Summary for the Curious but Committed to Minimal Effort

  • A local group’s hundreds of complaints over LGBTQ children’s books led Warren County to cut funding and propose outsourcing Samuels Public Library to private-equity firm LS&S.
  • LS&S, famous for staff cuts and union-busting under the guise of 'efficiency,' contrasts sharply with Samuels Library’s award-winning growth, robust programming, and 2024 Virginia Library of the Year status.
  • This episode exemplifies a nationwide strategy: underfund public services, declare them wasteful, and privatize for profit—threatening local control and community value, though residents are fighting back.

If you’re assembling a greatest-hits collection of peculiar modern culture clashes, the recent saga at The Samuels Public Library in Front Royal, Virginia, surely earns a place on the playlist. According to Lit Hub’s detailed account, this library—founded in 1799, before the ink on the Constitution was even dry—managed to outmaneuver an attempted takeover by a private equity-owned company. Why would private investors set their sights on a place where the most contentious thing is usually whether the new mystery novels get shelved before the next book club meeting? The answer, predictably, features both culture war theatrics and an enthusiasm for “efficiency.”

From Book Bans to Buyouts

The trouble began innocuously enough: as chronicled in Lit Hub, the library became the target of a group called “Clean Up Samuels,” who filed a barrage of complaints—hundreds, with a striking focus on children’s books with LGBTQ themes. The group’s stated motivation, at least according to comments shared with the Associated Press and referenced by Lit Hub, was safeguarding taxpayer interests and promoting “self rule.” There’s an irony there, considering events soon led to a proposal to hand the library over to an out-of-state corporation.

Following the complaints, Lit Hub reports that Warren County officials, bowing to pressure from the book banners, slashed funding for the library. Samuels Library, in return, stood its ground against efforts to remove books, even as its funding was briefly restored amid community outcry. The real twist arrived this past March, when the Warren County Board of Supervisors decided not to renew funding at all, instead floating Library Systems & Services (LS&S)—a private firm under the umbrella of Evergreen Services Group—as the future operator.

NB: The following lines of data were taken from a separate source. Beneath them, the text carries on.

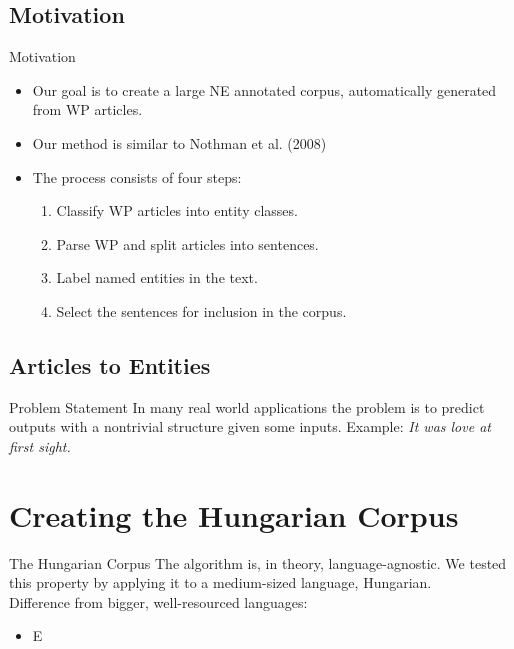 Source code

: \documentclass[utf8x]{beamer}
\newcommand{\vitem}{\vfill \item}
\begin{document}
\subsection*{Motivation}
\begin{frame}{Motivation}
  \begin{itemize}
  \vitem Our goal is to create a large NE annotated corpus, automatically
        generated from WP articles.
  \vitem Our method is similar to Nothman et al. (2008)
  \vitem The process consists of four steps:
    \begin{enumerate}
    \vitem Classify WP articles into entity classes.
    \vitem Parse WP and split articles into sentences.
    \vitem Label named entities in the text.
    \vitem Select the sentences for inclusion in the corpus.
    \end{enumerate}
  \end{itemize}
\end{frame}

\subsection{Articles to Entities}
\begin{frame}{Problem Statement}
  In many real world applications the problem is to predict outputs with a nontrivial structure given some inputs.
  \vfill
  Example: \textit{\small It was love at first sight.}
  \vfill
\end{frame}

\subsection{}
\subsection{}
\subsection{}

\section{Creating the Hungarian Corpus}

\begin{frame}{The Hungarian Corpus}
  The algorithm is, in theory, language-agnostic. We tested this property by
  applying it to a medium-sized language, Hungarian. \\
  Difference from bigger, well-resourced languages:
  \begin{itemize}
  \vitem E %
  \end{itemize}
\end{frame}
\end{document}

Why the sudden trust in LS&S? The company’s reputation, as outlined in Lit Hub’s review of online coverage and legal spats, seems to hinge less on its capacity to foster literary curiosity, and more on its skill in generating headlines (and headaches) wherever it turns up. LS&S originally launched in the ‘80s dealing in catalog software, riding the broader wave of government outsourcing popularized during the Reagan era. Their business model, Lit Hub highlights, now extends to running the fifth-largest library system in the country, as cited in a 2010 New York Times article referenced by Lit Hub, where their self-proclaimed efficiency means plenty of cuts and the replacement of unionized employees.

Frank A. Pezzanite, the company’s then-CEO, famously diminished the sacred status of libraries and described his approach to staff cuts with candid, not-quite-library-friendly flair. Quoted in the Times and relayed by Lit Hub, he declared, “There’s this American flag, apple pie thing about libraries,” and argued too many libraries operated as unaccountable job havens, contrasting that with LS&S’s more rigorous demands on workers. One might ask: Is there a competitive sport in being the only executive brave enough to pick a fight with a librarian?

The Efficiency Paradox

Samuels Public Library, by the way, isn’t exactly the local paperweight critics would have you believe. As described in the Royal Examiner and noted by Lit Hub, in the previous year alone, the library brought in 2,204 new cardholders, staged 542 programs, and racked up more than 400,000 checkouts. This “atrocious” inefficiency, it seems, also netted them the 2024 Virginia Library of the Year award. If only all public institutions could underperform with such gusto.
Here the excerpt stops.